*** Extracted data ***
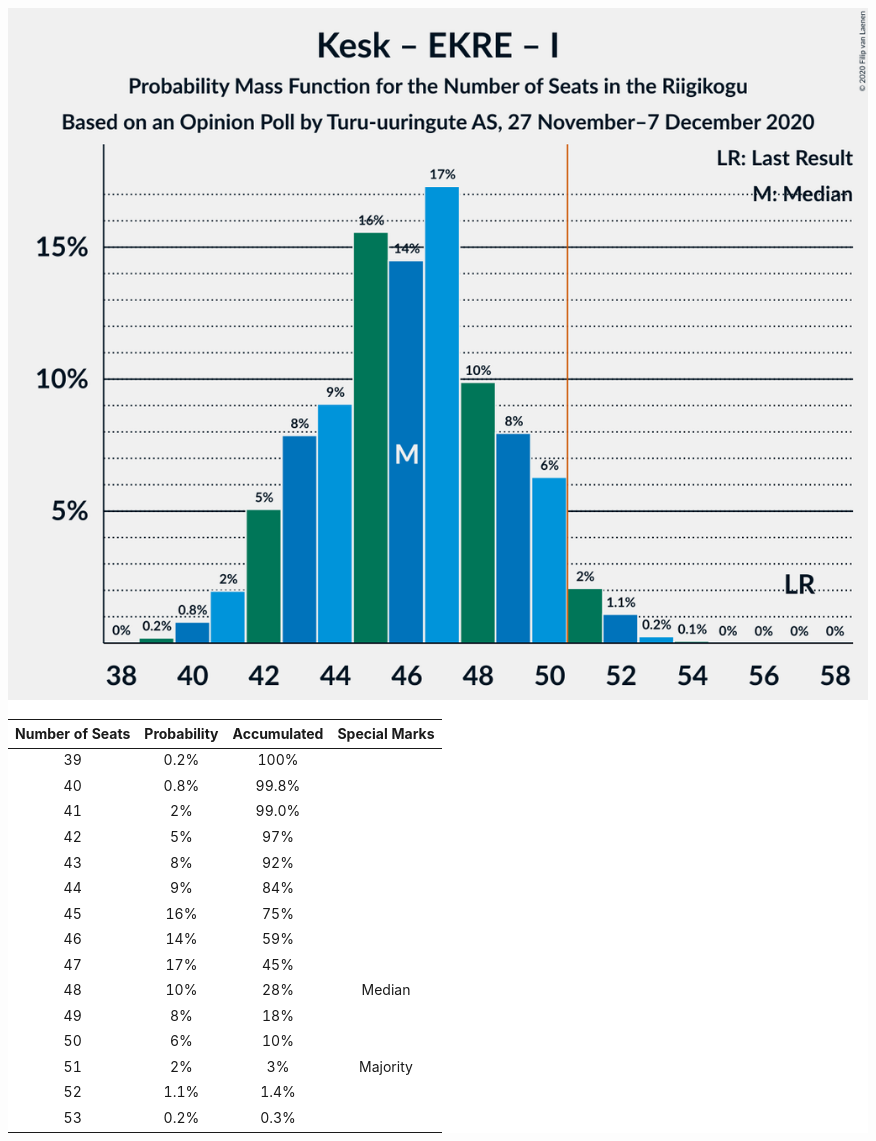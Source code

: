 ![Graph with seats probability mass function not yet produced](2020-12-07-Turu-uuringuteAS-coalitions-seats-pmf-kesk–ekre–i.png "Seats Probability Mass Function")

| Number of Seats | Probability | Accumulated | Special Marks |
|:---------------:|:-----------:|:-----------:|:-------------:|
| 39 | 0.2% | 100% |  |
| 40 | 0.8% | 99.8% |  |
| 41 | 2% | 99.0% |  |
| 42 | 5% | 97% |  |
| 43 | 8% | 92% |  |
| 44 | 9% | 84% |  |
| 45 | 16% | 75% |  |
| 46 | 14% | 59% |  |
| 47 | 17% | 45% |  |
| 48 | 10% | 28% | Median |
| 49 | 8% | 18% |  |
| 50 | 6% | 10% |  |
| 51 | 2% | 3% | Majority |
| 52 | 1.1% | 1.4% |  |
| 53 | 0.2% | 0.3% |  |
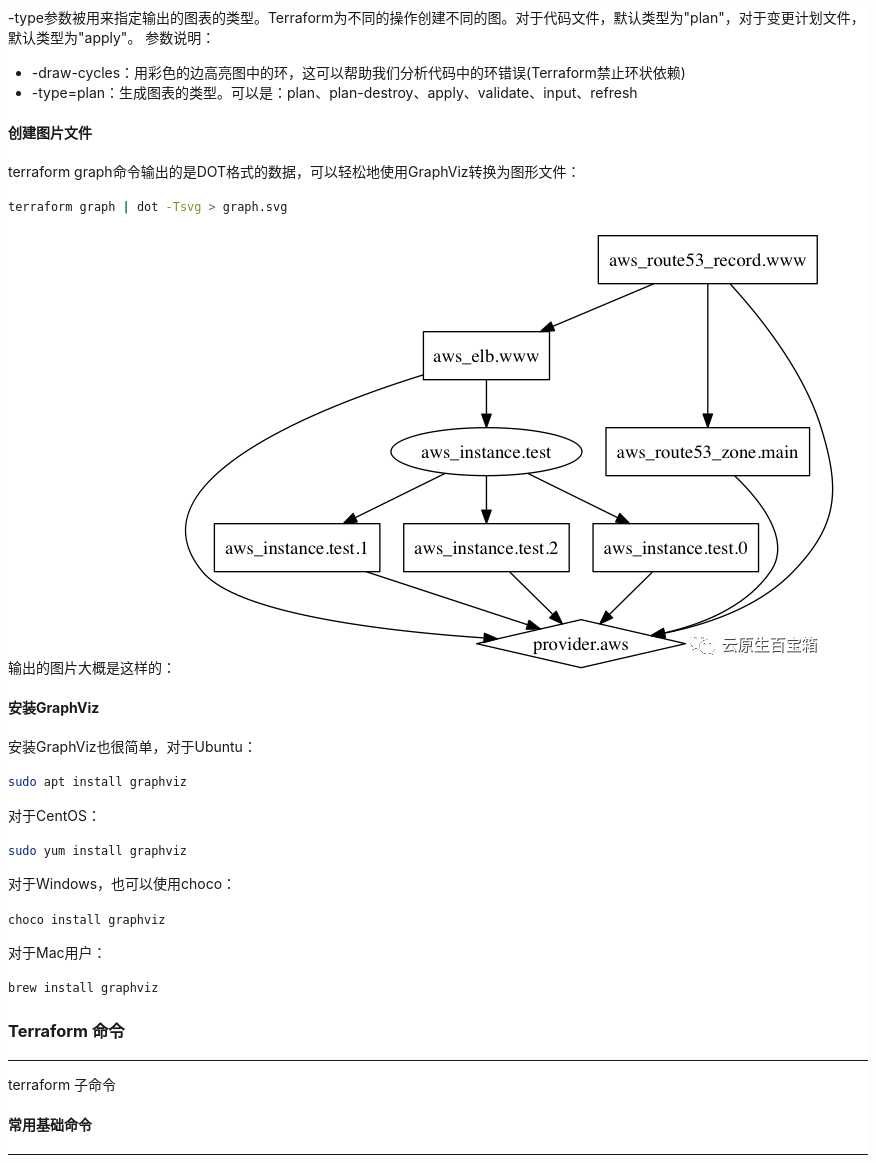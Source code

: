 -type参数被用来指定输出的图表的类型。Terraform为不同的操作创建不同的图。对于代码文件，默认类型为"plan"，对于变更计划文件，默认类型为"apply"。
参数说明：
-  -draw-cycles：用彩色的边高亮图中的环，这可以帮助我们分析代码中的环错误(Terraform禁止环状依赖)
-  -type=plan：生成图表的类型。可以是：plan、plan-destroy、apply、validate、input、refresh
#### 创建图片文件

terraform graph命令输出的是DOT格式的数据，可以轻松地使用GraphViz转换为图形文件：
```bash
terraform graph | dot -Tsvg > graph.svg
```
输出的图片大概是这样的：
![Alt text](pic/image4.png)
#### 安装GraphViz
安装GraphViz也很简单，对于Ubuntu：
```bash
sudo apt install graphviz
```
对于CentOS：
```bash
sudo yum install graphviz
```
对于Windows，也可以使用choco：
```bash
choco install graphviz
```
对于Mac用户：
```bash
brew install graphviz
```
### Terraform 命令
---
terraform 子命令
#### 常用基础命令
---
*** End of Extracted data ***
The problem:
Please show every line of the material that contains the string "Probability".

Exercise solution:
: ![Graph with seats probability mass function not yet produced](2020-12-07-Turu-uuringuteAS-coalitions-seats-pmf-kesk–ekre–i.png "Seats Probability Mass Function")
| Number of Seats | Probability | Accumulated | Special Marks |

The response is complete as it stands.